LSD also has physical side effects, including:
- Dilated pupils
- Higher or lower body temperature
- Sweating or chills (“goose bumps”)
- Loss of appetite
- Dry mouth
Some people have “bad trips” while on LSD, which can be terrifying for those experiencing them. Symptoms of a “bad trip” on LSD include:
- Rapid mood swings
- Fatal accidents
- Terror that he or she is disintegrating into nothing
LSD is known by many names, including acid, blotter acid, dots, mellow yellow and window pane. It comes in several forms, including pills, capsules and liquid. The liquid is placed on blotted paper and may have cartoon characters on it, earning LSD its other nicknames: Loony Toons.
How LSD Works
Scientists and researchers are still unsure of how the hallucinogenic drugs like LSD work on the brain.
When someone takes LSD, brain regions once segregated talk to one another. Other brain regions that typically form a network will separate while high, creating a strong sentiment of oneness with the world. This loss of personal identity is called “ego dissolution.”
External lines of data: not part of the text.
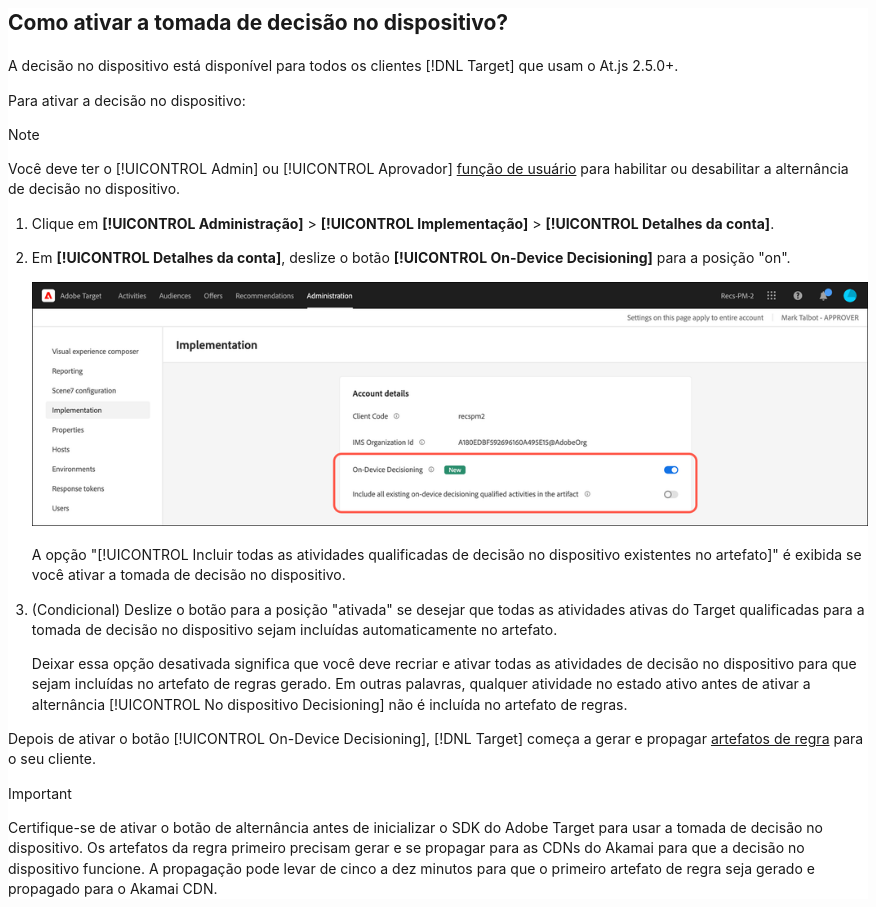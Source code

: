 ## Como ativar a tomada de decisão no dispositivo?

A decisão no dispositivo está disponível para todos os clientes [!DNL Target] que usam o At.js 2.5.0+.

Para ativar a decisão no dispositivo:

>[!NOTE]
>
>Você deve ter o [!UICONTROL Admin] ou [!UICONTROL Aprovador] [função de usuário](/help/administrating-target/c-user-management/user-management.md) para habilitar ou desabilitar a alternância de decisão no dispositivo.

1. Clique em **[!UICONTROL Administração]** > **[!UICONTROL Implementação]** > **[!UICONTROL Detalhes da conta]**.
1. Em **[!UICONTROL Detalhes da conta]**, deslize o botão **[!UICONTROL On-Device Decisioning]** para a posição &quot;on&quot;.

   ![Alternância de decisão no dispositivo](/help/c-implementing-target/c-implementing-target-for-client-side-web/on-device-decisioning/assets/on-device-decisioning-toggle.png)

   A opção &quot;[!UICONTROL Incluir todas as atividades qualificadas de decisão no dispositivo existentes no artefato]&quot; é exibida se você ativar a tomada de decisão no dispositivo.
1. (Condicional) Deslize o botão para a posição &quot;ativada&quot; se desejar que todas as atividades ativas do Target qualificadas para a tomada de decisão no dispositivo sejam incluídas automaticamente no artefato.

   Deixar essa opção desativada significa que você deve recriar e ativar todas as atividades de decisão no dispositivo para que sejam incluídas no artefato de regras gerado. Em outras palavras, qualquer atividade no estado ativo antes de ativar a alternância [!UICONTROL No dispositivo Decisioning] não é incluída no artefato de regras.

Depois de ativar o botão [!UICONTROL On-Device Decisioning], [!DNL Target] começa a gerar e propagar [artefatos de regra](/help/c-implementing-target/c-implementing-target-for-client-side-web/on-device-decisioning/rule-artifact.md) para o seu cliente.

>[!IMPORTANT]
>
>Certifique-se de ativar o botão de alternância antes de inicializar o SDK do Adobe Target para usar a tomada de decisão no dispositivo. Os artefatos da regra primeiro precisam gerar e se propagar para as CDNs do Akamai para que a decisão no dispositivo funcione. A propagação pode levar de cinco a dez minutos para que o primeiro artefato de regra seja gerado e propagado para o Akamai CDN.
During acid trips, the formerly separate brain networks governing vision, attention, movement and hearing will further intertwine, leading to what looks like a more cohesive brain. At the same time, the communication between other networks – the parahippocampus and the adjacent retrosplenial cortex – break down. The former brain region is responsible for contextual processing and associations, while the latter governs navigation, special mapping and episodic memory.
People who use LSD may have flashbacks or hallucinations long after they taken the drug, sometimes years later. LSD also has a similar structure in the brain that can cause psychosis. This chemical can get lodged into the spinal cord, which can lead to the hallucinogenic episodes long after a person takes the drug.
While LSD can cause some serious damage to the user, recovering from LSD use is, thankfully, very possible.